How do you create words which are not part of the english language, but sound english? For example: janertice, bellagom
You might be interested in How do I determine if a random string sounds like English?
Consider this algorithm, which is really just a degenerate case of a Markov chain.
A common practice is to build a Markov Chain based on the letter transitions in a "training set" made of several words (noums?) from an English lexicon, and to then let this chain produce "random" words for you.
One approach that's relatively easy and effective is to run a Markov chain generator per-character instead of per-word, using a large corpus of English words as source material.
Here's an example of somebody doing it. They talk about Markov chains and dissociated press.

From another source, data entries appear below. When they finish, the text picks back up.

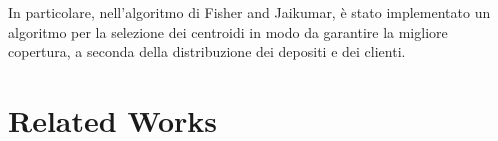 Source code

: \documentclass[]{article}
\begin{document}
In particolare, nell'algoritmo di Fisher and Jaikumar, è stato implementato un algoritmo per la selezione dei centroidi in modo da garantire la migliore copertura, a seconda della distribuzione dei depositi e dei clienti.







\section{Related Works}
\end{document}

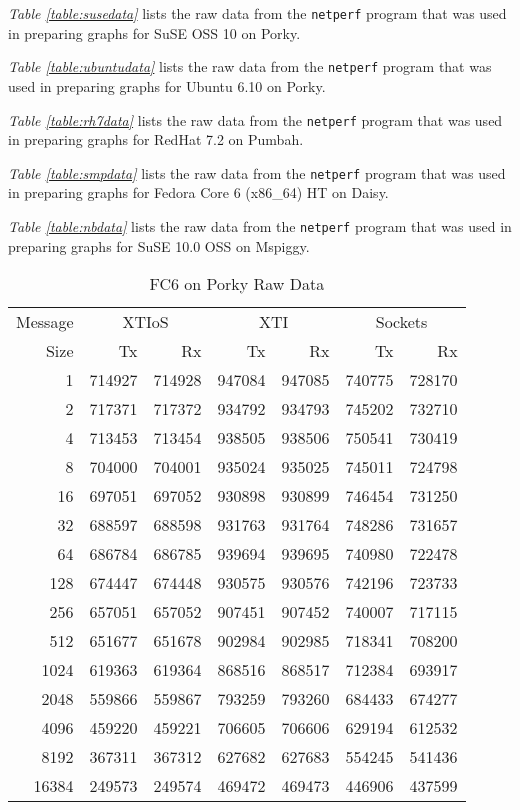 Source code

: \documentclass[letterpaper,final,notitlepage,twocolumn,10pt,twoside]{article}
\begin{document}
\begin{appendix}
\textit{Table \ref{table:susedata}} lists the raw data from the
\texttt{netperf} program that was used in preparing graphs for SuSE OSS 10 on
Porky.

\textit{Table \ref{table:ubuntudata}} lists the raw data from the
\texttt{netperf} program that was used in preparing graphs for Ubuntu 6.10 on
Porky.

\textit{Table \ref{table:rh7data}} lists the raw data from the
\texttt{netperf} program that was used in preparing graphs for RedHat 7.2 on
Pumbah.

\textit{Table \ref{table:smpdata}} lists the raw data from the
\texttt{netperf} program that was used in preparing graphs for Fedora Core 6
(x86\_64) HT on Daisy.

\textit{Table \ref{table:nbdata}} lists the raw data from the \texttt{netperf}
program that was used in preparing graphs for SuSE 10.0 OSS on Mspiggy.

\begin{table}[hbp]
\footnotesize
\begin{center}
\setlength{\tabcolsep}{0.3em}
\setlength{\arraycolsep}{0.3em}
\begin{tabular}{rrrrrrr}\\
Message & \multicolumn{2}{c}{XTIoS} & \multicolumn{2}{c}{XTI} & \multicolumn{2}{c}{Sockets}\\
Size & Tx & Rx & Tx & Rx & Tx & Rx\\
\hline
\hline
1 & 714927 & 714928 & 947084 & 947085 & 740775 & 728170\\
2 & 717371 & 717372 & 934792 & 934793 & 745202 & 732710\\
4 & 713453 & 713454 & 938505 & 938506 & 750541 & 730419\\
8 & 704000 & 704001 & 935024 & 935025 & 745011 & 724798\\
16 & 697051 & 697052 & 930898 & 930899 & 746454 & 731250\\
32 & 688597 & 688598 & 931763 & 931764 & 748286 & 731657\\
64 & 686784 & 686785 & 939694 & 939695 & 740980 & 722478\\
128 & 674447 & 674448 & 930575 & 930576 & 742196 & 723733\\
256 & 657051 & 657052 & 907451 & 907452 & 740007 & 717115\\
512 & 651677 & 651678 & 902984 & 902985 & 718341 & 708200\\
1024 & 619363 & 619364 & 868516 & 868517 & 712384 & 693917\\
2048 & 559866 & 559867 & 793259 & 793260 & 684433 & 674277\\
4096 & 459220 & 459221 & 706605 & 706606 & 629194 & 612532\\
8192 & 367311 & 367312 & 627682 & 627683 & 554245 & 541436\\
16384 & 249573 & 249574 & 469472 & 469473 & 446906 & 437599\\
\hline
\end{tabular}
\end{center}
\normalsize
\caption[FC6 on Porky Raw Data]{FC6 on Porky Raw Data}
\label{table:fc6data}
\end{table}


\end{appendix}
\end{document}

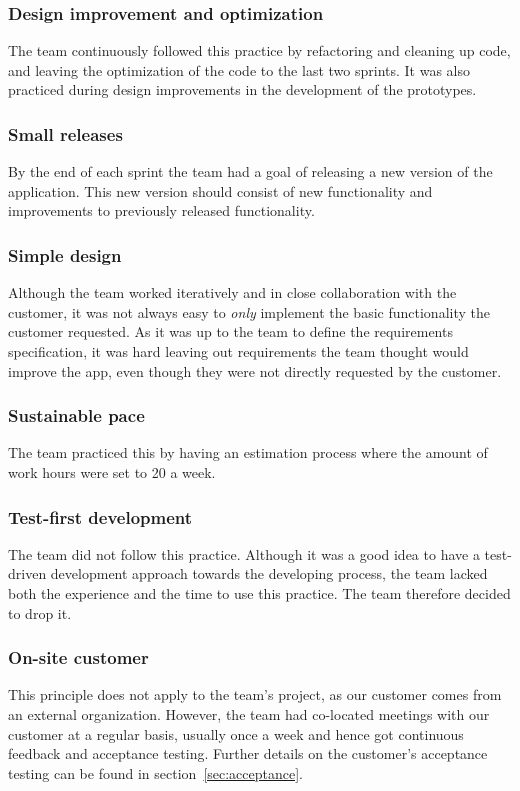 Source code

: \subsubsection{Design improvement and optimization}
The team continuously followed this practice by refactoring and cleaning up code, and leaving the optimization of the code to the last two sprints. It was also practiced during design improvements in the development of the prototypes.
 
\subsubsection{Small releases}
By the end of each sprint the team had a goal of releasing a new version of the application. This new version should consist of new functionality and improvements to previously released functionality.

\subsubsection{Simple design}
Although the team worked iteratively and in close collaboration with the customer, it was not always easy to \emph{only} implement the basic functionality the customer requested. As it was up to the team to define the requirements specification, it was hard leaving out requirements the team thought would improve the app, even though they were not directly requested by the customer.

\subsubsection{Sustainable pace}
The team practiced this by having an estimation process where the amount of work hours were set to 20 a week.

\subsubsection{Test-first development}
The team did not follow this practice. Although it was a good idea to have a test-driven development approach towards the developing process, the team lacked both the experience and the time to use this practice. The team therefore decided to drop it.

\subsubsection{On-site customer}
This principle does not apply to the team's project, as our customer comes from an external organization. However, the team had co-located meetings with our customer at a regular basis, usually once a week and hence got continuous feedback and acceptance testing. Further details on the customer's acceptance testing can be found in section~\ref{sec:acceptance}.
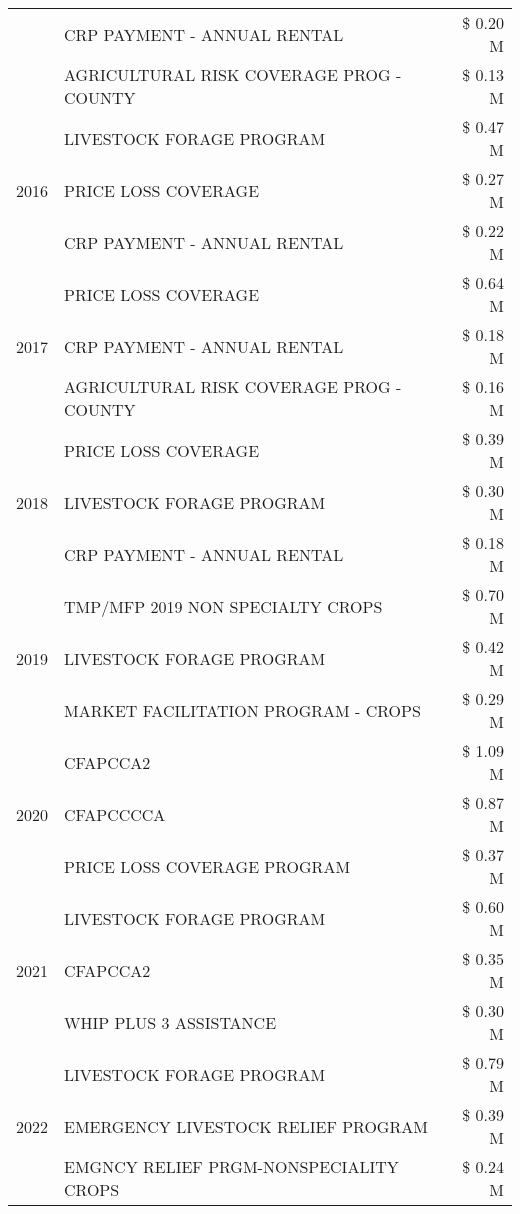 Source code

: \begin{tabular}{llr}
 & CRP PAYMENT - ANNUAL RENTAL & \$ 0.20 M \\
 & AGRICULTURAL RISK COVERAGE PROG - COUNTY & \$ 0.13 M \\
\cline{1-3}
\multirow[t]{3}{*}{2016} & LIVESTOCK FORAGE PROGRAM & \$ 0.47 M \\
 & PRICE LOSS COVERAGE & \$ 0.27 M \\
 & CRP PAYMENT - ANNUAL RENTAL & \$ 0.22 M \\
\cline{1-3}
\multirow[t]{3}{*}{2017} & PRICE LOSS COVERAGE & \$ 0.64 M \\
 & CRP PAYMENT - ANNUAL RENTAL & \$ 0.18 M \\
 & AGRICULTURAL RISK COVERAGE PROG - COUNTY & \$ 0.16 M \\
\cline{1-3}
\multirow[t]{3}{*}{2018} & PRICE LOSS COVERAGE & \$ 0.39 M \\
 & LIVESTOCK FORAGE PROGRAM & \$ 0.30 M \\
 & CRP PAYMENT - ANNUAL RENTAL & \$ 0.18 M \\
\cline{1-3}
\multirow[t]{3}{*}{2019} & TMP/MFP 2019 NON SPECIALTY CROPS & \$ 0.70 M \\
 & LIVESTOCK FORAGE PROGRAM & \$ 0.42 M \\
 & MARKET FACILITATION PROGRAM - CROPS & \$ 0.29 M \\
\cline{1-3}
\multirow[t]{3}{*}{2020} & CFAPCCA2 & \$ 1.09 M \\
 & CFAPCCCCA & \$ 0.87 M \\
 & PRICE LOSS COVERAGE PROGRAM & \$ 0.37 M \\
\cline{1-3}
\multirow[t]{3}{*}{2021} & LIVESTOCK FORAGE PROGRAM & \$ 0.60 M \\
 & CFAPCCA2 & \$ 0.35 M \\
 & WHIP PLUS 3 ASSISTANCE & \$ 0.30 M \\
\cline{1-3}
\multirow[t]{3}{*}{2022} & LIVESTOCK FORAGE PROGRAM & \$ 0.79 M \\
 & EMERGENCY LIVESTOCK RELIEF PROGRAM & \$ 0.39 M \\
 & EMGNCY RELIEF PRGM-NONSPECIALITY CROPS & \$ 0.24 M \\
\cline{1-3}
\bottomrule
\end{tabular}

Here's some code I found. You can run it online at codepad.
import random
vowels = ["a", "e", "i", "o", "u"]
consonants = ['b', 'c', 'd', 'f', 'g', 'h', 'j', 'k', 'l', 'm', 'n', 'p', 'q',
'r', 's', 't', 'v', 'w', 'x', 'y', 'z']
def _vowel():
return random.choice(vowels)
def _consonant():
return random.choice(consonants)
def _cv():
return _consonant() + _vowel()
def _cvc():
return _cv() + _consonant()
def _syllable():
return random.choice([_vowel, _cv, _cvc])()
def create_fake_word():
""" This function generates a fake word by creating between two and three
random syllables and then joining them together.
"""
syllables = []
for x in range(random.randint(2,3)):
syllables.append(_syllable())
return "".join(syllables)
if __name__ == "__main__":
print create_fake_word()
Note: Linguistics is a hobby, but I am in no way an expert at it.
First you need to get a "dictionary" so to speak of English Phonemes.
Then you simply string them together.
While not the most complex and accurate solution, it should lead you to a generally acceptable outcome.
Far simpler to implement if you don't understand the complexities of the other solutions mentioned.
Using Markov chains is an easy way, as already pointed out. Just be careful that you don't end up with an Automated Curse Generator.
I think this story will answer your question quite nicely.
It describes the development of a Markov chain algorithm quite nicely, including the pitfalls that come up.
Take the start of one English word and the end of another and concatenate.
E.g.
Fortune + totality = fortality
You might want to add some more rules like only cutting your words on consonant-vowel boundaries and so on.
Markov chain is the way to go, as others have already posted. Here is an overview of the algorithm:
- Let H be a dictionary mapping letters to another dictionary mapping letters to the frequency they occur with.
- Initialize H by scanning through a corpus of text (for example, the Bible, or the Stack Overflow public data). This is a simple frequency count. An example entry might be H['t'] = {'t': 23, 'h': 300, 'a': 50}. Also create a special "start" symbol indicating the beginning of a word, and an "end" symbol for the end.
- Generate a word by starting with the "start" symbol, and then randomly picking a next letter based on the frequency counts. Generate each additional letter based on the last letter. For example, if the last letter is 't', then you will pick 'h' with probability 300/373, 't' with probability 23/373, and 'a' with probability 50/373. Stop when you hit the "end" symbol.
To make your algorithm more accurate, instead of mapping one letter to the next letters, you could map two letters to the next letter.
Use n-grams based off the English corpora with n > 3, that gets you an approximation.
If you decide to go with a simple approach like the code Andy West suggested, you might get even better results by weighting the frequencies of vowels and consonants to correspond with those occurring normally in the English language: Wikipedia: Letter Frequency
You could even go as far as looking at the frequencies of paired letters or sequences of three letters, but at that point you're actually implementing the same idea as the Markov chain others have suggested. Is it more important that the "fake words" look potentially authentic to humans, or are the statistical properties of the words more important, such as in cryptographic applications?